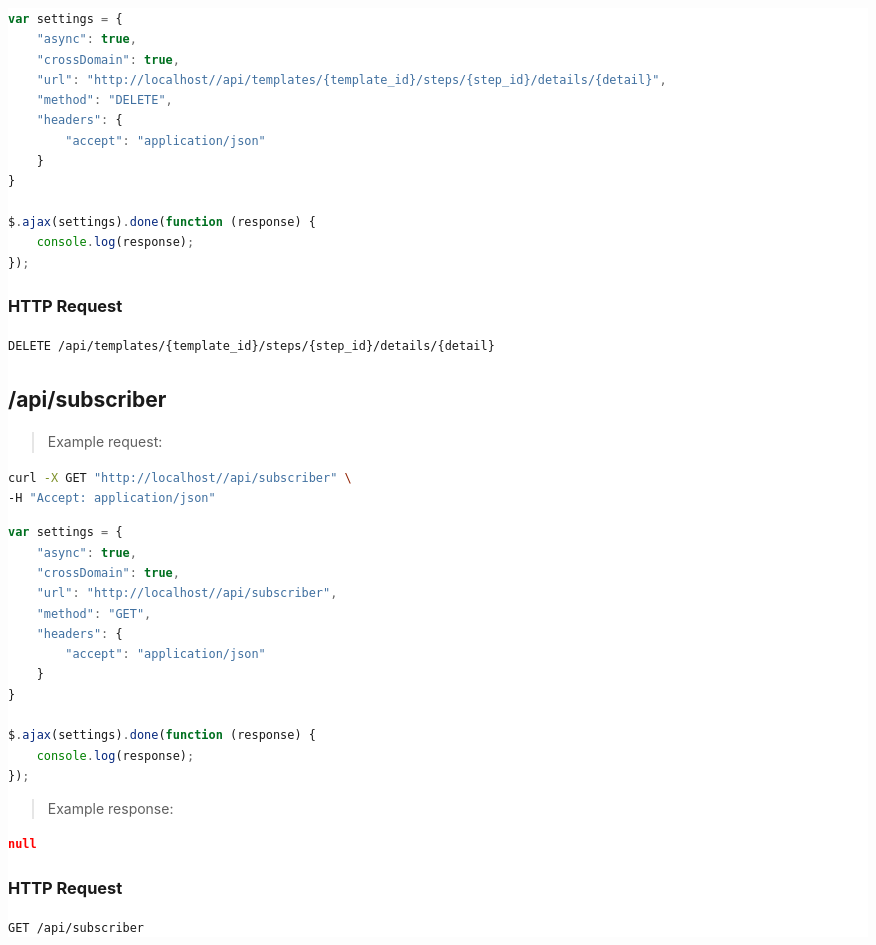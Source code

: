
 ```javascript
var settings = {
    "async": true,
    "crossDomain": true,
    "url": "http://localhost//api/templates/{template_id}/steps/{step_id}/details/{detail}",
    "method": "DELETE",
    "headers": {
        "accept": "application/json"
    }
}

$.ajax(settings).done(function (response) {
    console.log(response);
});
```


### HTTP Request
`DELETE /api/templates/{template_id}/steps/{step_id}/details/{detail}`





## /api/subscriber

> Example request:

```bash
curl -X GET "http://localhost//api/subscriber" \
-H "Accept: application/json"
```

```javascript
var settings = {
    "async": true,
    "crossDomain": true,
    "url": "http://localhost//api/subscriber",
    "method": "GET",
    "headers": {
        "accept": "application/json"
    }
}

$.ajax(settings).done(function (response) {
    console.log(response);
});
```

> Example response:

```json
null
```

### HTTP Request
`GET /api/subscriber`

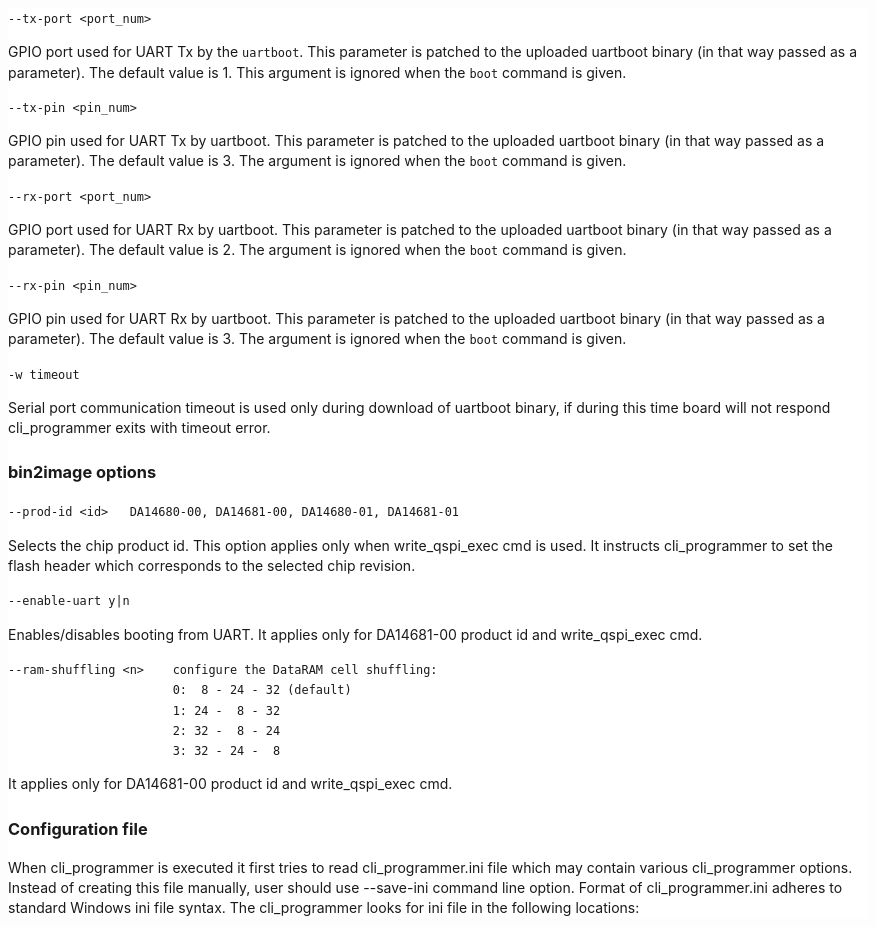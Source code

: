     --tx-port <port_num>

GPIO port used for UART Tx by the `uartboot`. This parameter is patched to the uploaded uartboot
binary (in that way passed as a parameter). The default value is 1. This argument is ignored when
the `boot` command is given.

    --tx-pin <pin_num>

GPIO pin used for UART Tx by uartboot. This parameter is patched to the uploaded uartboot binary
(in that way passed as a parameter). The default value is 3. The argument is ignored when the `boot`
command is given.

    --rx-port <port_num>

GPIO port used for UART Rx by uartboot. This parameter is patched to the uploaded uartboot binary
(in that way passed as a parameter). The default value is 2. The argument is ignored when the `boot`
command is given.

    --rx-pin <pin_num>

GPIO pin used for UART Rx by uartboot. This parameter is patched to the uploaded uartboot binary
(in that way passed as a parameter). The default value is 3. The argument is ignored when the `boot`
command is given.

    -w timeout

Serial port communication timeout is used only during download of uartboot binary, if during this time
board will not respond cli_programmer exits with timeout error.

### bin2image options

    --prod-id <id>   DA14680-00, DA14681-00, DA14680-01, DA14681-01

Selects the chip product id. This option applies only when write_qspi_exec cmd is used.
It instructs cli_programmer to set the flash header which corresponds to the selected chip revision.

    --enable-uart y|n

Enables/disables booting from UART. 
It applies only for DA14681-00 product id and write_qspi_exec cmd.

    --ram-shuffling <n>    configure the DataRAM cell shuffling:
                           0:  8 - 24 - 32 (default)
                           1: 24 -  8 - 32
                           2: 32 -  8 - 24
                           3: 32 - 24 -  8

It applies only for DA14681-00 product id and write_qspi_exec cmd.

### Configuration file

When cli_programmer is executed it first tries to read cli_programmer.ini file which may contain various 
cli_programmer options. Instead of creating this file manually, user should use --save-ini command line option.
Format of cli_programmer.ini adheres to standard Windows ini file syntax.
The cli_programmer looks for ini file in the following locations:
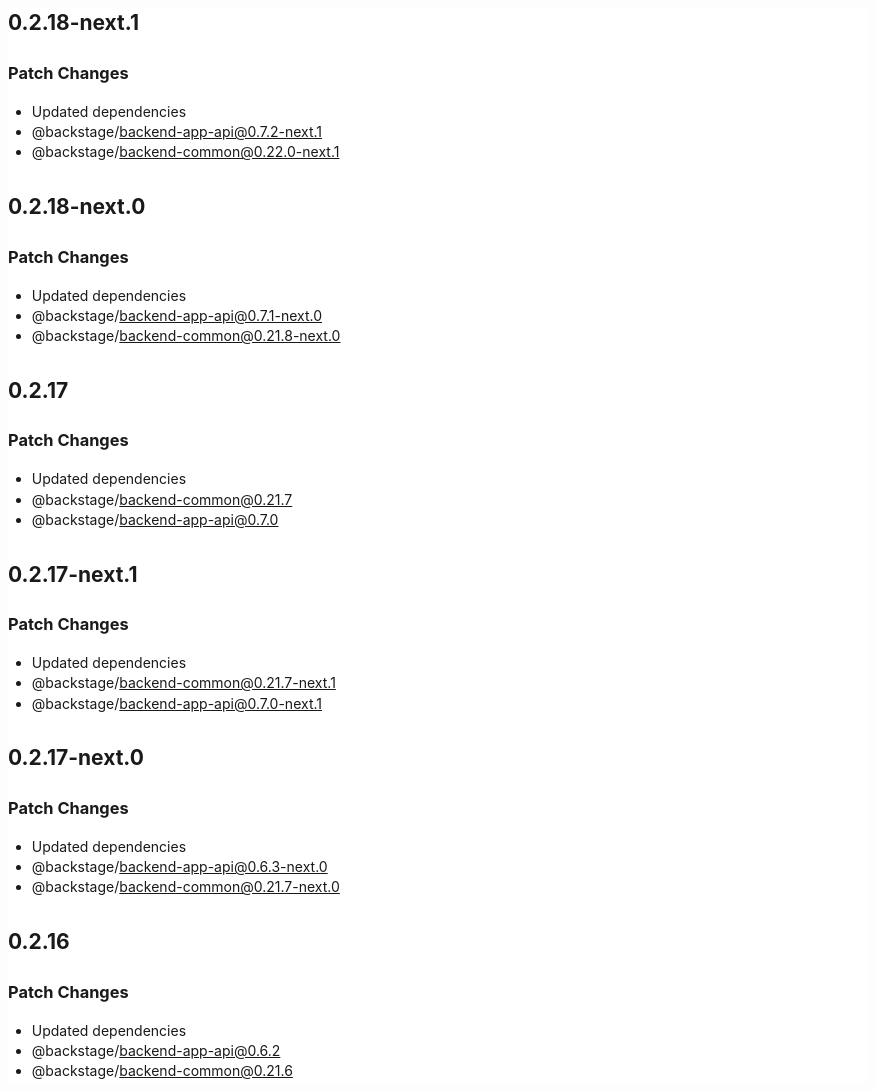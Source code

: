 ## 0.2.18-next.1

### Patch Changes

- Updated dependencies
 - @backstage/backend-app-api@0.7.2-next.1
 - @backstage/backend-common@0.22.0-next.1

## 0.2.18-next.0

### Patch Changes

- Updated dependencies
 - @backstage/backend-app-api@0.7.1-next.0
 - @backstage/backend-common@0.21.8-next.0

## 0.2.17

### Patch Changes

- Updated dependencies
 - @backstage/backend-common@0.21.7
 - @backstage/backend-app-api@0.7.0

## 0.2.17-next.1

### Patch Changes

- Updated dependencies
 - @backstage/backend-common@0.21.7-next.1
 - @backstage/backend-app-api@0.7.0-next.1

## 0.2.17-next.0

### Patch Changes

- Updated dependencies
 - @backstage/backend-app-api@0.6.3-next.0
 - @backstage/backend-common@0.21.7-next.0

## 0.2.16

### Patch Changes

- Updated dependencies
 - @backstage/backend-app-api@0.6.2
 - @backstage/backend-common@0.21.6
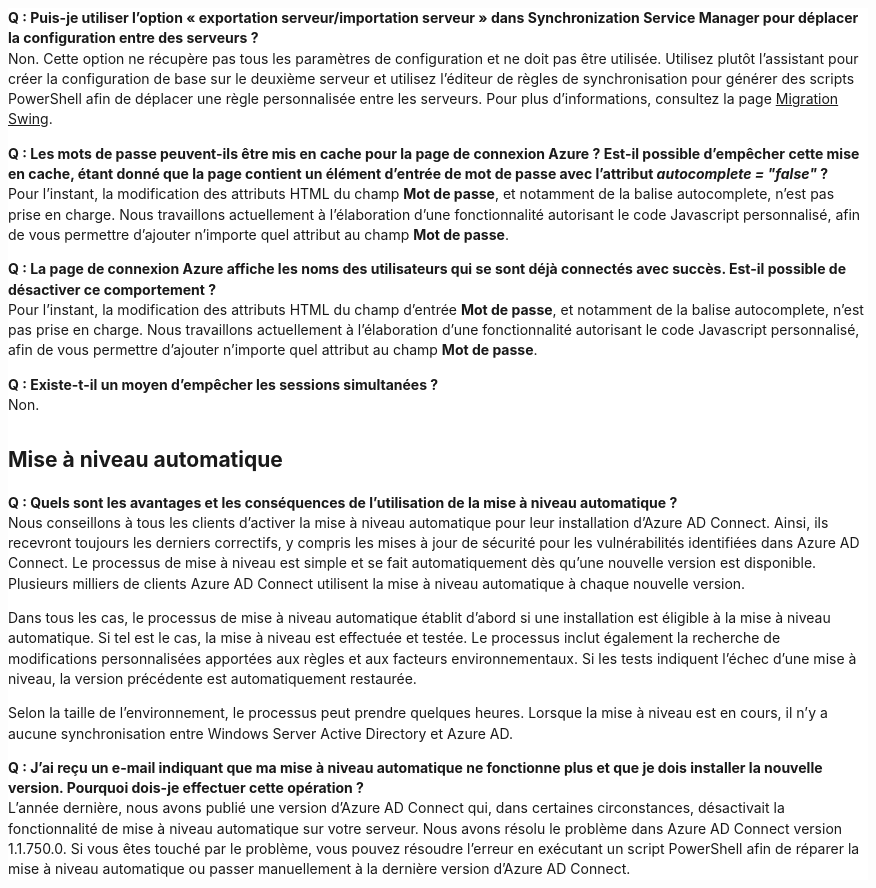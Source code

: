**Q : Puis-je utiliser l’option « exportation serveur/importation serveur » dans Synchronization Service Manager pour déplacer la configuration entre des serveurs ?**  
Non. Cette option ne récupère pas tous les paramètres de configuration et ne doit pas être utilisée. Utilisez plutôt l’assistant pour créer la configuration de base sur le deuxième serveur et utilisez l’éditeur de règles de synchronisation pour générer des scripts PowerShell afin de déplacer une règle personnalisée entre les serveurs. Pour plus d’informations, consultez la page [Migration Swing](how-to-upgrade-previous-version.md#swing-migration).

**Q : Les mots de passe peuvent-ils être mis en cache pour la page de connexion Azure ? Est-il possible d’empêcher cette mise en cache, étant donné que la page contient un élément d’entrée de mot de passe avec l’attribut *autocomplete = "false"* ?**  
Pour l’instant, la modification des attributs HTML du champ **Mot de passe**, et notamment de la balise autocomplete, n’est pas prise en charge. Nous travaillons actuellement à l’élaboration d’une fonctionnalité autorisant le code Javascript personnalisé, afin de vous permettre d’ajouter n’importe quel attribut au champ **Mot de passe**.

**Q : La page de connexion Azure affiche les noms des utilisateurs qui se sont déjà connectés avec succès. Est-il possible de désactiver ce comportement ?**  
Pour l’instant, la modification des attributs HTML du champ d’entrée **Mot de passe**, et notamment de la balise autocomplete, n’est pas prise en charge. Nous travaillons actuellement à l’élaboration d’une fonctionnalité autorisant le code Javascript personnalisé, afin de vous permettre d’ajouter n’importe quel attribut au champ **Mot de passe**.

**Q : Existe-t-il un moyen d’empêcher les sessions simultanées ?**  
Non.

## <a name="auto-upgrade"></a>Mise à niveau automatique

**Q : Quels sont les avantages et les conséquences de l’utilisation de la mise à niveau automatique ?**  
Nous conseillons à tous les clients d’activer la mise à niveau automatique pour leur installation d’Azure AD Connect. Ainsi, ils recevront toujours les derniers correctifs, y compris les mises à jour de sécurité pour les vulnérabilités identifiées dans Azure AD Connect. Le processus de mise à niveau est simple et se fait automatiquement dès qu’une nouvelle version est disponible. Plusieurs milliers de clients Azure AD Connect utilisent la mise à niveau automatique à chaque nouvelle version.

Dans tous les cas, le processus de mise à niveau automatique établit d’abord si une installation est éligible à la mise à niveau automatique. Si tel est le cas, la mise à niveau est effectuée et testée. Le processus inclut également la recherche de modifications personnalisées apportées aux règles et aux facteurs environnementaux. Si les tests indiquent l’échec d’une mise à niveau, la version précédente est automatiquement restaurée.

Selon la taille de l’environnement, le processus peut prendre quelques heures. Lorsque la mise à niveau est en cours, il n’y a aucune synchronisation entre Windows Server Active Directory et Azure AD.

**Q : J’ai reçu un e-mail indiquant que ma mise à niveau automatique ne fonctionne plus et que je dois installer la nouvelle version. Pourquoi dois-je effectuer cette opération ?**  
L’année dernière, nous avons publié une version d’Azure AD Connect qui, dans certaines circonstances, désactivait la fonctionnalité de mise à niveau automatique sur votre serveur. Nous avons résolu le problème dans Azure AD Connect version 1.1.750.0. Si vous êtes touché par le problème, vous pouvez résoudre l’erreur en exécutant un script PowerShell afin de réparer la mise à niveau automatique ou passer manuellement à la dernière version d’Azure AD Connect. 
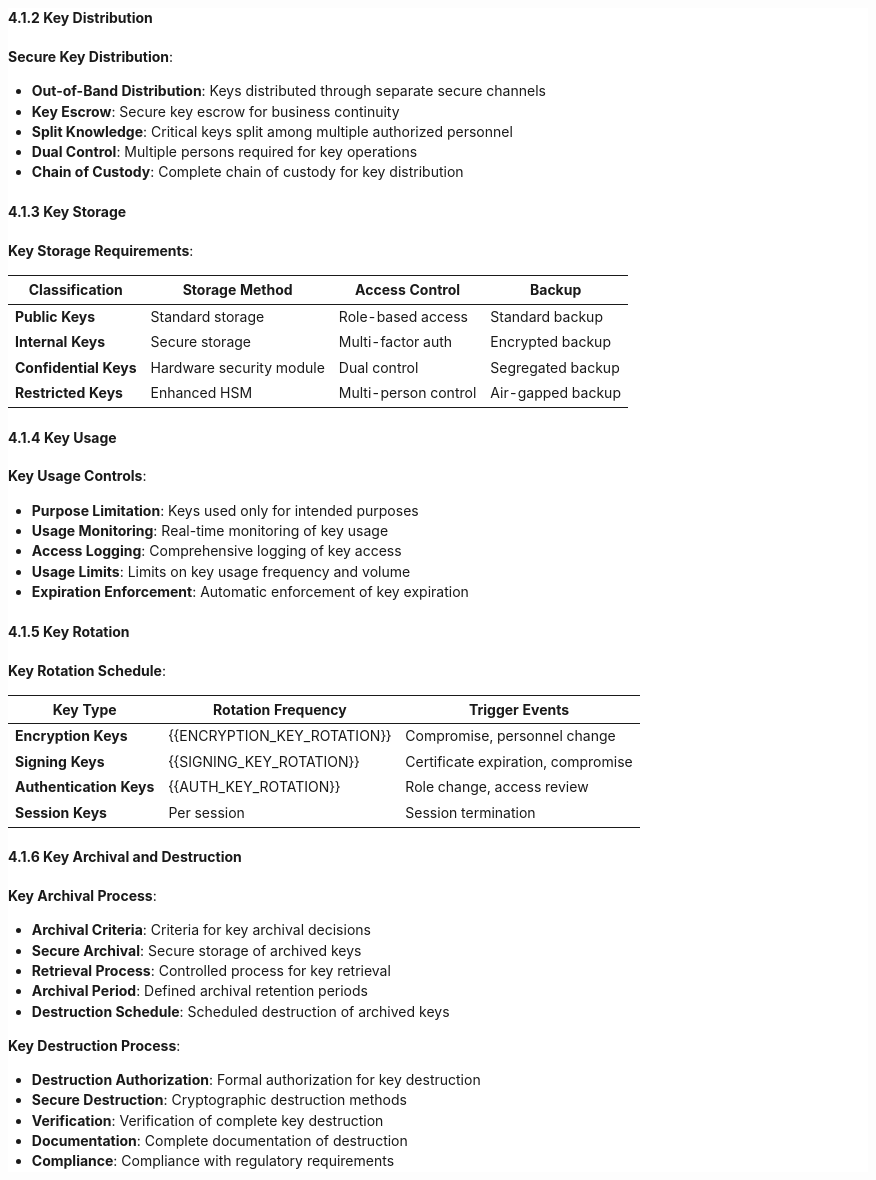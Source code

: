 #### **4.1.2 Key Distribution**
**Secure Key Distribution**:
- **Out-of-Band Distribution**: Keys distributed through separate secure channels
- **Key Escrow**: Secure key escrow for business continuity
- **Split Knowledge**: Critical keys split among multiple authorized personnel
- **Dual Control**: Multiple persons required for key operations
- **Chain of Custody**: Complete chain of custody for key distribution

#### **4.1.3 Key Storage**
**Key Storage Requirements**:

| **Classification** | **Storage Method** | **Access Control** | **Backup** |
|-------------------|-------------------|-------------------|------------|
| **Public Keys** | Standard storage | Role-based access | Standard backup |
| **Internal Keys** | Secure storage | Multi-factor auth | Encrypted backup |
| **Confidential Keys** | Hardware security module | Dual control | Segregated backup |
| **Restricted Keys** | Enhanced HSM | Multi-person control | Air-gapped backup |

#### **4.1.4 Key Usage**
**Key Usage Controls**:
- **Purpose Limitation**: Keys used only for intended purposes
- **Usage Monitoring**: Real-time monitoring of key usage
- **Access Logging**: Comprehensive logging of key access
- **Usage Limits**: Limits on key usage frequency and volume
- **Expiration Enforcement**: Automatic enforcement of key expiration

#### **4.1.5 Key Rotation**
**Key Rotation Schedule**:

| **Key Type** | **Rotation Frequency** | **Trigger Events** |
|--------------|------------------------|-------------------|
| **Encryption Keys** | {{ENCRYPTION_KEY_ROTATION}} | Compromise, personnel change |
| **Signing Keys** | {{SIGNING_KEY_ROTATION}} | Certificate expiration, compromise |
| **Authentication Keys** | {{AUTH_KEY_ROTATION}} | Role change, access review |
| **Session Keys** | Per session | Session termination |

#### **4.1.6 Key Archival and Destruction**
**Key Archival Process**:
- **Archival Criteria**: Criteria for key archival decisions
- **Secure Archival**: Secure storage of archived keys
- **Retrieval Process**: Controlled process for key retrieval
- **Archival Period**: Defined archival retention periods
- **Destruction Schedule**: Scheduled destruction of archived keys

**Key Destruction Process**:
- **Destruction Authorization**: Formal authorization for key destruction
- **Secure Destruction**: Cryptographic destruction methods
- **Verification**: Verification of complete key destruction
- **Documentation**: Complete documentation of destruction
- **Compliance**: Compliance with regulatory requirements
• • • • •
● WORK INSTRUCTIONS: From the opening line of the entries above to the line that holds "GPIO port used for UART Rx", inclusive, reproduce each line exactly and omit any picture.

● RESULT OF THE TASK:
Source code

:
 ```javascript
var settings = {
    "async": true,
    "crossDomain": true,
    "url": "http://localhost//api/templates/{template_id}/steps/{step_id}/details/{detail}",
    "method": "DELETE",
    "headers": {
        "accept": "application/json"
    }
}

$.ajax(settings).done(function (response) {
    console.log(response);
});
```


### HTTP Request
`DELETE /api/templates/{template_id}/steps/{step_id}/details/{detail}`





## /api/subscriber

> Example request:

```bash
curl -X GET "http://localhost//api/subscriber" \
-H "Accept: application/json"
```

```javascript
var settings = {
    "async": true,
    "crossDomain": true,
    "url": "http://localhost//api/subscriber",
    "method": "GET",
    "headers": {
        "accept": "application/json"
    }
}

$.ajax(settings).done(function (response) {
    console.log(response);
});
```

> Example response:

```json
null
```

### HTTP Request
`GET /api/subscriber`

Source code

:     --tx-port <port_num>

GPIO port used for UART Tx by the `uartboot`. This parameter is patched to the uploaded uartboot
binary (in that way passed as a parameter). The default value is 1. This argument is ignored when
the `boot` command is given.

    --tx-pin <pin_num>

GPIO pin used for UART Tx by uartboot. This parameter is patched to the uploaded uartboot binary
(in that way passed as a parameter). The default value is 3. The argument is ignored when the `boot`
command is given.

    --rx-port <port_num>

GPIO port used for UART Rx by uartboot. This parameter is patched to the uploaded uartboot binary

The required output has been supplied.